INSERT INTO table_name (column1, column2, ...)
VALUES (value1, value2, ...);
INSERT INTO table_name
VALUES (value1, value2, ...);
Assume we already created a students
table:
CREATE TABLE students (
roll_no INT PRIMARY KEY,
name VARCHAR(50),
class VARCHAR(10),
age INT,
city VARCHAR(30)
);
Now let’s insert data for a student named Arjun:
INSERT INTO students (roll_no, name, class, age, city)
VALUES (1, 'Arjun Deshmukh', '10A', 15, 'Pune');
Rather than inserting one record at a time, you can insert many in a single statement:
INSERT INTO students (roll_no, name, class, age, city)
VALUES
(2, 'Priya Reddy', '9B', 14, 'Hyderabad'),
(3, 'Karan Mehta', '10A', 15, 'Ahmedabad'),
(4, 'Neha Iyer', '8C', 13, 'Chennai');
SELECT * FROM students;
roll_no | name | class | age | city
--------+-----------------+-------+-----+-----------
1 | Arjun Deshmukh | 10A | 15 | Pune
2 | Priya Reddy | 9B | 14 | Hyderabad
3 | Karan Mehta | 10A | 15 | Ahmedabad
4 | Neha Iyer | 8C | 13 | Chennai
If you don't have data for all columns, you can skip them — but you must exclude them in the column list as well:
INSERT INTO students (roll_no, name, class)
VALUES (5, 'Devanshi Shah', '9A');
Let’s try inserting without specifying roll_no
(which is PRIMARY KEY):
INSERT INTO students (name, class, age, city)
VALUES ('Ishaan Pandey', '10B', 15, 'Lucknow');
ERROR: Column 'roll_no' cannot be null
This teaches an important lesson — columns marked NOT NULL
or PRIMARY KEY
must always be provided.
Suppose we create a student_profile
table with a default city:
CREATE TABLE student_profile (
roll_no INT PRIMARY KEY,
name VARCHAR(50),
city VARCHAR(30) DEFAULT 'Delhi'
);
Now insert without specifying the city:
INSERT INTO student_profile (roll_no, name)

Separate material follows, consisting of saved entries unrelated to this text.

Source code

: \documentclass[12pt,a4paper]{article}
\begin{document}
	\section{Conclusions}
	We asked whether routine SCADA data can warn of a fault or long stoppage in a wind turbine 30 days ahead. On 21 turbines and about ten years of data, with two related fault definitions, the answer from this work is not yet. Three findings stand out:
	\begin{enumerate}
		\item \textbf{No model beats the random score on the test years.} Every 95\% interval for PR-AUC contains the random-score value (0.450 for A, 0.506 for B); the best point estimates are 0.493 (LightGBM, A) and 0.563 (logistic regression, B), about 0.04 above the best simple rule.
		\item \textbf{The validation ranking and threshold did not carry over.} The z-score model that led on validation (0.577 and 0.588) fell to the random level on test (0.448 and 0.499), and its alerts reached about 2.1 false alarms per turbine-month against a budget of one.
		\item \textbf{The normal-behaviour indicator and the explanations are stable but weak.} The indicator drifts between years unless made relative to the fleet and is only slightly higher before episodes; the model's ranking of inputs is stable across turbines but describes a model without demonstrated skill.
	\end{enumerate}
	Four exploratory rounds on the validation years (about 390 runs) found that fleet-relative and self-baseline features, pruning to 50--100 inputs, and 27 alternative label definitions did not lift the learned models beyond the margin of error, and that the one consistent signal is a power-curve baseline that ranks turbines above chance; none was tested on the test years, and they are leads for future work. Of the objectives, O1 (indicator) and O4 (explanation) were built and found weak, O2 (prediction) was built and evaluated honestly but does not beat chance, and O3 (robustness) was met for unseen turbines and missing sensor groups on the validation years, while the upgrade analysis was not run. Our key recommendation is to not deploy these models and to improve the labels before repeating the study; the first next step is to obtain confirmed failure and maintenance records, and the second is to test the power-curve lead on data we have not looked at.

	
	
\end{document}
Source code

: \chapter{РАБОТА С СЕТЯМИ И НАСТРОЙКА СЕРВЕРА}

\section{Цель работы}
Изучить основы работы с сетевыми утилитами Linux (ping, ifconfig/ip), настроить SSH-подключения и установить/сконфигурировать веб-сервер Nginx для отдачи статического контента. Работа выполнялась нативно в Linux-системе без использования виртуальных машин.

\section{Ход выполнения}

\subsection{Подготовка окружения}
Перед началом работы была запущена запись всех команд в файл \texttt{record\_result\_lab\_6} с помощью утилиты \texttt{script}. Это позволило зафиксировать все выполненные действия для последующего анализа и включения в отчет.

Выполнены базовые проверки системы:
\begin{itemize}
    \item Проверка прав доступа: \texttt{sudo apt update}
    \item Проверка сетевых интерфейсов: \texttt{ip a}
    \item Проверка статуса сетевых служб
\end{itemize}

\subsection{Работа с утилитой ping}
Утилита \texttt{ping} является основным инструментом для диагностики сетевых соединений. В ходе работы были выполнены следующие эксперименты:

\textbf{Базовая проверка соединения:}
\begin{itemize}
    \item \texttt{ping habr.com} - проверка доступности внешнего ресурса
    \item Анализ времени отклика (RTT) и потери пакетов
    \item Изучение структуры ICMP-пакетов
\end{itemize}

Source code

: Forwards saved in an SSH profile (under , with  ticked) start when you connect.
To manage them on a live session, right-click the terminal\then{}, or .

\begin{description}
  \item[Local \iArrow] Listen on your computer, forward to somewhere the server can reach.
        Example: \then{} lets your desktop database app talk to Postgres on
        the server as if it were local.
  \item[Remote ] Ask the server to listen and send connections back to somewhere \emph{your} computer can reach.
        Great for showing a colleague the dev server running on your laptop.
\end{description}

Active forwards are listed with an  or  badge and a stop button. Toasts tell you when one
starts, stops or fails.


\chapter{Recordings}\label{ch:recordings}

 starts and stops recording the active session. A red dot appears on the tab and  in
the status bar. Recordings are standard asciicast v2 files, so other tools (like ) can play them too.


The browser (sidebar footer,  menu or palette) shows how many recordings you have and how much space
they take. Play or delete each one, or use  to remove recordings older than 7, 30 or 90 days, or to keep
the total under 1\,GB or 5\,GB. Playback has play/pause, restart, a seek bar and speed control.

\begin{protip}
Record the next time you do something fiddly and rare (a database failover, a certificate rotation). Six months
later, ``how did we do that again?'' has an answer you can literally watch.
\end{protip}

VALUES (1, 'Mehul Arora');
roll_no | name | city
--------+--------------+-------
1 | Mehul Arora | Delhi
The INSERT INTO
statement breathes life into your tables. It’s how raw data makes its way into a structured format. Whether it’s a new student enrolment or exam result, everything starts here.
Next up, we’ll explore the SELECT statement — your primary tool for fetching data and making sense of the entries you've just inserted.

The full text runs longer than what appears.